Une Pochette Iconique
La pochette de "Revolver", imaginée par Klaus Voormann, est un collage en noir et blanc mêlant dessins et photographies. Elle offre une vision à la fois intime et énigmatique des Beatles, et reflète l'esprit novateur de l'album.
Un Impact Durable sur la Musique
"Revolver" est considéré comme l'un des albums les plus influents de l'histoire du rock. Il a ouvert la voie à une nouvelle ère de créativité, où l'expérimentation et la recherche de nouveaux sons sont devenues des éléments essentiels de la production musicale. L'influence de "Revolver" se manifeste dans l'émergence de sous-genres tels que le rock psychédélique, le rock progressif, l'électronique ou encore la world music.
Réception et Héritage
À sa sortie, "Revolver" reçoit un accueil enthousiaste de la part de la critique britannique, qui salue la virtuosité et l'innovation du groupe. Le succès commercial est fulgurant, et l'album se hisse rapidement en tête des palmarès. Au fil des décennies, la reconnaissance de "Revolver" n'a cessé de croître. Des enquêtes et des palmarès internationaux le classent régulièrement parmi les meilleurs albums jamais réalisés.

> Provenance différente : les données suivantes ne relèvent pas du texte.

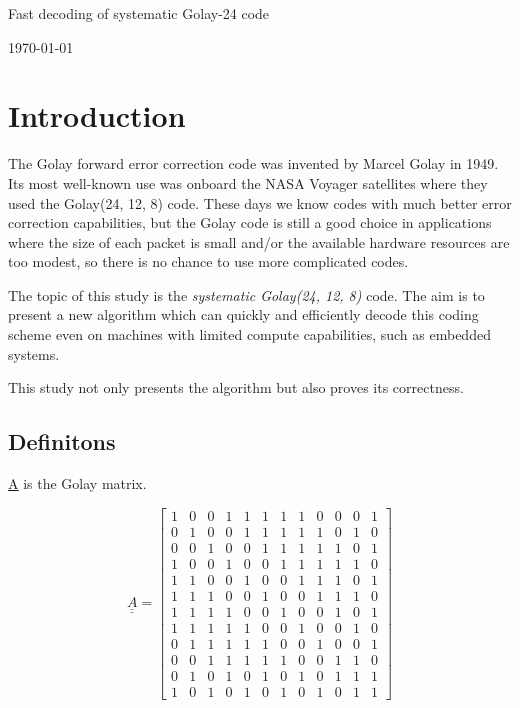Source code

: \documentclass[11pt,a4paper,oneside]{report}             %
\def\doubleunderline#1{\underline{\underline{#1}}}
\begin{document}
\begin{titlepage}
\begin{center}
{\huge Fast decoding of systematic Golay-24 code } 
\vspace{0.5cm}

\vfill
{\large \today}
\end{center}
\end{titlepage}

\chapter{Introduction}

The Golay forward error correction code was invented by Marcel Golay in 1949. Its most well-known
use was onboard the NASA Voyager satellites where they used the Golay(24, 12, 8) code. These days
we know codes with much better error correction capabilities, but the Golay code is still a good
choice in applications where the size of each packet is small and/or the available hardware
resources are too modest, so there is no chance to use more complicated codes.

The topic of this study is the \emph{systematic Golay(24, 12, 8)} code. The aim is to present a
new algorithm which can quickly and efficiently decode this coding scheme even on machines with
limited compute capabilities, such as embedded systems.

This study not only presents the algorithm but also proves its correctness.

\section{Definitons}

\doubleunderline{A} is the Golay matrix.

\[
    \doubleunderline{A} = 
    \begin{bmatrix}
            1 & 0 & 0 & 1 & 1 & 1 & 1 & 1 & 0 & 0 & 0 & 1 \\
            0 & 1 & 0 & 0 & 1 & 1 & 1 & 1 & 1 & 0 & 1 & 0 \\
            0 & 0 & 1 & 0 & 0 & 1 & 1 & 1 & 1 & 1 & 0 & 1 \\
            1 & 0 & 0 & 1 & 0 & 0 & 1 & 1 & 1 & 1 & 1 & 0 \\
            1 & 1 & 0 & 0 & 1 & 0 & 0 & 1 & 1 & 1 & 0 & 1 \\
            1 & 1 & 1 & 0 & 0 & 1 & 0 & 0 & 1 & 1 & 1 & 0 \\
            1 & 1 & 1 & 1 & 0 & 0 & 1 & 0 & 0 & 1 & 0 & 1 \\
            1 & 1 & 1 & 1 & 1 & 0 & 0 & 1 & 0 & 0 & 1 & 0 \\
            0 & 1 & 1 & 1 & 1 & 1 & 0 & 0 & 1 & 0 & 0 & 1 \\
            0 & 0 & 1 & 1 & 1 & 1 & 1 & 0 & 0 & 1 & 1 & 0 \\
            0 & 1 & 0 & 1 & 0 & 1 & 0 & 1 & 0 & 1 & 1 & 1 \\
            1 & 0 & 1 & 0 & 1 & 0 & 1 & 0 & 1 & 0 & 1 & 1
    \end{bmatrix}
\]
\end{document}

"Eleanor Rigby" : Un Joyau de l'Album
La chanson "Eleanor Rigby" mérite une attention particulière. Max Dozolme nous raconte l'histoire de cette chanson, un des joyaux du disque. L'enregistrement original des Beatles a subi plusieurs traitements sonores au fil des années, avec de nouvelles versions remastérisées en 2009 et 2015, offrant un son plus net et plus grave. Un nouveau mixage, développé par les équipes de Peter Jackson pour la série "Get Back", utilise l'intelligence artificielle pour offrir une nouvelle version stéréo du titre, avec une ampleur et une précision inédites.
George Martin propose à Paul McCartney d’écrire une partition pour double quatuor à cordes, mais McCartney met en garde : « Je ne veux pas d’un timbre guimauve à la Mancini, je veux des cordes qui aient vraiment du mordant ». L’ingénieur du son Geoff Emerick choisit de poser des micros tout près des musiciens afin d’obtenir des attaques tranchantes et d’entendre le frottement des archets, un sacrilège pour des musiciens classiques.